**Task requirements:** The expected answer is a bare count of the lines in the data below that contain "operations".

[Opening Material provided section]

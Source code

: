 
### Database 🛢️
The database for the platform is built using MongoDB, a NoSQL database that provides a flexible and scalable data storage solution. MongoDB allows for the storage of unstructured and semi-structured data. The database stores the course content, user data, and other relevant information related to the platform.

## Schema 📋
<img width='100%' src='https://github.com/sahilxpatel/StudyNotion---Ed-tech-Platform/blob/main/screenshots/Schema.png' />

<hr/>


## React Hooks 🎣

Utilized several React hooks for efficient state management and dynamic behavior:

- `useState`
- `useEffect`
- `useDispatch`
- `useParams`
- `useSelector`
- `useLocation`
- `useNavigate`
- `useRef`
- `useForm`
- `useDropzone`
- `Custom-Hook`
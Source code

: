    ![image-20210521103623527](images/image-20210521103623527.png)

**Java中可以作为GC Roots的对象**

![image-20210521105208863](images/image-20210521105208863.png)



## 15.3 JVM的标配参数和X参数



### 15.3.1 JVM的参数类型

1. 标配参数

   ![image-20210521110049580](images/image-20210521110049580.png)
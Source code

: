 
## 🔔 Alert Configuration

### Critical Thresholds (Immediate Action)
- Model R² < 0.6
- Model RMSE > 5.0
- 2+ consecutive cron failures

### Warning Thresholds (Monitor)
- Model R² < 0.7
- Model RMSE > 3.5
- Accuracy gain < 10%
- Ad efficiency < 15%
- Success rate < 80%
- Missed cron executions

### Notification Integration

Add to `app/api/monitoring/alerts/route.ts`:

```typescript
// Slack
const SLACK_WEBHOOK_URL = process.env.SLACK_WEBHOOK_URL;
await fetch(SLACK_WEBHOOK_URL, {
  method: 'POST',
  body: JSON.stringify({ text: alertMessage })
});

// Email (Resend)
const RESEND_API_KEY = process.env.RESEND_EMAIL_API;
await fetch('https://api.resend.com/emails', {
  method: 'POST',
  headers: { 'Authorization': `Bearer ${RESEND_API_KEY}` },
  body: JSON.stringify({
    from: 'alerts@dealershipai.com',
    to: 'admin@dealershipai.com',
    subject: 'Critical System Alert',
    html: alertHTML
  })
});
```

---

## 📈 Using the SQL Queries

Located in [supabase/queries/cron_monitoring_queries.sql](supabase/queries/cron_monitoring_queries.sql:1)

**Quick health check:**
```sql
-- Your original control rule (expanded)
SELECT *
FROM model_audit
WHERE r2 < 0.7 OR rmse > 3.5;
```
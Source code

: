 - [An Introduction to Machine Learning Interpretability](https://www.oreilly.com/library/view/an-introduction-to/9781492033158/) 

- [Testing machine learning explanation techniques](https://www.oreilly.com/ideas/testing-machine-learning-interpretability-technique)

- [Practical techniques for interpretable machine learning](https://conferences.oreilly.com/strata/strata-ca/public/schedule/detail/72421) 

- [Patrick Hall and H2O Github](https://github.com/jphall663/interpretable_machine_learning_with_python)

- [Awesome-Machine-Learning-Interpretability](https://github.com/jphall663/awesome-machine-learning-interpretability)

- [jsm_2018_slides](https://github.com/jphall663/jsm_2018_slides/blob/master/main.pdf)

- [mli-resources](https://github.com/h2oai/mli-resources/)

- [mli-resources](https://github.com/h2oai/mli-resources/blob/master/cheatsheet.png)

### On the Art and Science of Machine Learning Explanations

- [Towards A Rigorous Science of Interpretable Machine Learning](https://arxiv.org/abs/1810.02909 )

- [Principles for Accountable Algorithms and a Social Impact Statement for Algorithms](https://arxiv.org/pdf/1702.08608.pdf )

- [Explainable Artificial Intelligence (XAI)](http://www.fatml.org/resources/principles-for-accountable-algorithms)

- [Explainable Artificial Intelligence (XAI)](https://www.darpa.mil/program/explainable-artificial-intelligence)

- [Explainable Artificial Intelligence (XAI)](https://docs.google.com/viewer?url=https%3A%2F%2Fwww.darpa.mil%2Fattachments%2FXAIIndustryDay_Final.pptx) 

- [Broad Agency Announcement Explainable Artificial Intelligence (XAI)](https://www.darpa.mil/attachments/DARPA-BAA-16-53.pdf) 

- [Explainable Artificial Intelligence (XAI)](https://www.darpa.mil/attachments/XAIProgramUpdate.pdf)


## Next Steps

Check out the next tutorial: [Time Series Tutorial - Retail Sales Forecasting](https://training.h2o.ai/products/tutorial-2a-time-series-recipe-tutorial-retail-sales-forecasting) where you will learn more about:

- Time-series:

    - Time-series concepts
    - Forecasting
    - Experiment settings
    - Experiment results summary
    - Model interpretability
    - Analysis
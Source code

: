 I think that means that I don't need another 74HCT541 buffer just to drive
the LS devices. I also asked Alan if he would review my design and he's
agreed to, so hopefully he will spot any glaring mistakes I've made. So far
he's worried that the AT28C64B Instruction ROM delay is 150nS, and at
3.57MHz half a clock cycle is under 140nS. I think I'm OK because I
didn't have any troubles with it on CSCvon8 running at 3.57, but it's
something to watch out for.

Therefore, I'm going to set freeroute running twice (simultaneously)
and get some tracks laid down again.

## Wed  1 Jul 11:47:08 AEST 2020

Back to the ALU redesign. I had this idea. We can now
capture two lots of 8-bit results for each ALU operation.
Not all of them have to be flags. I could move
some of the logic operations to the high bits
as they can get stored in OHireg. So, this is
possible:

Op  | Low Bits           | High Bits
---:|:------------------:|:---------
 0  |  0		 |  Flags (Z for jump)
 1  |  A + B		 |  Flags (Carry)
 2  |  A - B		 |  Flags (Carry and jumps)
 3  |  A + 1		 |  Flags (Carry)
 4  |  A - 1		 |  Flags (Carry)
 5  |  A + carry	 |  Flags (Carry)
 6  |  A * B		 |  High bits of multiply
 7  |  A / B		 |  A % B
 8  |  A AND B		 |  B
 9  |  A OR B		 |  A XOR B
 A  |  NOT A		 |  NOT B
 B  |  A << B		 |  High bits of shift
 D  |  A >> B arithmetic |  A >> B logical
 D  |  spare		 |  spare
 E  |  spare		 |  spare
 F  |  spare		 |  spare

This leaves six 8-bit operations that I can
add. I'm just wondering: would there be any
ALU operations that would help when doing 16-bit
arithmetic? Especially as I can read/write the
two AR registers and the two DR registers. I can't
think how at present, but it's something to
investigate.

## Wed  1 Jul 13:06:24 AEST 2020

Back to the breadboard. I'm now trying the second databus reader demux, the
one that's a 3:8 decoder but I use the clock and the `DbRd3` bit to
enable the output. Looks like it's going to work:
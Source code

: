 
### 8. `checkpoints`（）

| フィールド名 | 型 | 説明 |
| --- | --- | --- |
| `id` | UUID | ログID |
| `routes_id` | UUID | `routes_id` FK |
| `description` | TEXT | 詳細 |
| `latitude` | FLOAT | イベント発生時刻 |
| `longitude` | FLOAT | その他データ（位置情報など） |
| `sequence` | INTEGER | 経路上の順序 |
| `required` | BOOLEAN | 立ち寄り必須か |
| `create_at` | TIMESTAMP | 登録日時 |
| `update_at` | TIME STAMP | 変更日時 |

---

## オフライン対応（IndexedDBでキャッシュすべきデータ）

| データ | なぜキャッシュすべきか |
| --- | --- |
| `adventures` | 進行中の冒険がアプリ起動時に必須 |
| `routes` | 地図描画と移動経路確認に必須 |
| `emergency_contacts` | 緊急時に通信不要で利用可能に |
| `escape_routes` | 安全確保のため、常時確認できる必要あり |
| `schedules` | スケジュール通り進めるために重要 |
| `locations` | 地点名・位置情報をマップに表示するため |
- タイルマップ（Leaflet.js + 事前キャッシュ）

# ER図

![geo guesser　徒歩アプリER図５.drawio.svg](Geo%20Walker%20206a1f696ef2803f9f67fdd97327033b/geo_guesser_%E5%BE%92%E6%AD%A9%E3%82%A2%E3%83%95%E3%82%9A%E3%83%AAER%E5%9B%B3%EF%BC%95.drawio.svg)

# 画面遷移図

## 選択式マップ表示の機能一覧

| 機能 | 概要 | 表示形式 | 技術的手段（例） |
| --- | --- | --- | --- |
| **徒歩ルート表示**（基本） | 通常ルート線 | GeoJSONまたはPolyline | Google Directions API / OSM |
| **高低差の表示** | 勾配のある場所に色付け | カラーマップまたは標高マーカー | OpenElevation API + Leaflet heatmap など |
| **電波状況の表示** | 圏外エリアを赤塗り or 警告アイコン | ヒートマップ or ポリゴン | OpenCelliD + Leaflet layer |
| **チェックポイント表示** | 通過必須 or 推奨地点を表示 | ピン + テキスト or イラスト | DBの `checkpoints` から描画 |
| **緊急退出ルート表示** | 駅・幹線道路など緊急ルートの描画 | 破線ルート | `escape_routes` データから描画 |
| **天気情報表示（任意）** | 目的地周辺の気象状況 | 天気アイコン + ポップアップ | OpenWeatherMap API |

[Closing Material provided section]

**Solution to the problem:** 3